TASK ITEM:
Work out how many lines in the data hold the word "mathbf", and reply with that number only.
(Beginning of DATASET ENTRIES)
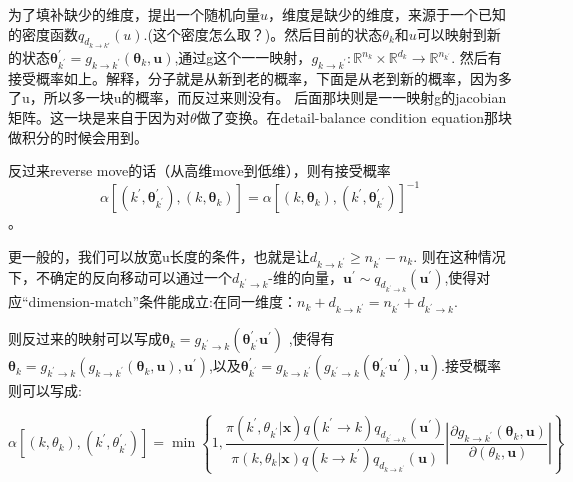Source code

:\documentclass[
]{book}
\theoremstyle{definition}
\theoremstyle{definition}
\theoremstyle{definition}
\theoremstyle{remark}
\begin{document}
为了填补缺少的维度，提出一个随机向量\(u\)，维度是缺少的维度，来源于一个已知的密度函数\(q_{d_{k\rightarrow k'}}(u)\).(这个密度怎么取？)。然后目前的状态\(\theta_k\)和\(u\)可以映射到新的状态\(\boldsymbol{\theta}_{k^{\prime}}^{\prime}=g_{k \rightarrow k^{\prime}}\left(\boldsymbol{\theta}_{k}, \mathbf{u}\right)\),通过g这个一一映射，\(g_{k \rightarrow k^{\prime}} : \mathbb{R}^{n_{k}} \times \mathbb{R}^{d_{k}} \rightarrow \mathbb{R}^{n_{k^{\prime}}}\). 然后有接受概率如上。解释，分子就是从新到老的概率，下面是从老到新的概率，因为多了u，所以多一块u的概率，而反过来则没有。
后面那块则是一一映射g的jacobian矩阵。这一块是来自于因为对\(\theta\)做了变换。在detail-balance condition equation那块做积分的时候会用到。

反过来reverse move的话（从高维move到低维），则有接受概率
\[
\alpha\left[\left(k^{\prime}, \boldsymbol{\theta}_{k^{\prime}}^{\prime}\right),\left(k, \boldsymbol{\theta}_{k}\right)\right]=\alpha\left[\left(k, \boldsymbol{\theta}_{k}\right),\left(k^{\prime}, \boldsymbol{\theta}_{k^{\prime}}^{\prime}\right)\right]^{-1}
\]
。

更一般的，我们可以放宽u长度的条件，也就是让\(d_{k \rightarrow k^{\prime}} \geq n_{k^{\prime}}-n_{k}\). 则在这种情况下，不确定的反向移动可以通过一个\(d_{k^{\prime} \rightarrow k}\)-维的向量，\(\mathbf{u}^{\prime} \sim q_{d_{k^{\prime} \rightarrow k}}\left(\mathbf{u}^{\prime}\right)\),使得对应``dimension-match''条件能成立:在同一维度：\(n_{k}+d_{k \rightarrow k^{\prime}}=n_{k^{\prime}}+d_{k^{\prime} \rightarrow k}\).

则反过来的映射可以写成\(\boldsymbol{\theta}_{k}=g_{k^{\prime} \rightarrow k}\left(\boldsymbol{\theta}_{k^{\prime}}^{\prime} \mathbf{u}^{\prime}\right)\) ,使得有\(\boldsymbol{\theta}_{k}=g_{k^{\prime} \rightarrow k}\left(g_{k \rightarrow k^{\prime}}\left(\boldsymbol{\theta}_{k}, \mathbf{u}\right), \mathbf{u}^{\prime}\right)\),以及\(\boldsymbol{\theta}_{k^{\prime}}^{\prime}=g_{k \rightarrow k^{\prime}}\left(g_{k^{\prime} \rightarrow k}\left(\boldsymbol{\theta}_{k^{\prime}}^{\prime} \mathbf{u}^{\prime}\right), \mathbf{u}\right)\).接受概率则可以写成:

\[
\alpha\left[\left(k, \theta_{k}\right),\left(k^{\prime}, \theta_{k^{\prime}}^{\prime}\right)\right]=\min \left\{1, \frac{\pi\left(k^{\prime}, \theta_{k^{\prime}} | \mathbf{x}\right) q\left(k^{\prime} \rightarrow k\right) q_{d_{k^{\prime} \rightarrow k}}\left(\mathbf{u}^{\prime}\right)}{\pi\left(k, \theta_{k} | \mathbf{x}\right) q\left(k \rightarrow k^{\prime}\right) q_{d_{k \rightarrow k^{\prime}}}(\mathbf{u})}\left|\frac{\partial g_{k \rightarrow k^{\prime}}\left(\boldsymbol{\theta}_{k}, \mathbf{u}\right)}{\partial\left(\theta_{k}, \mathbf{u}\right)}\right|\right\}
\]
\end{document}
(End of DATASET ENTRIES)
WORKED SOLUTION:
4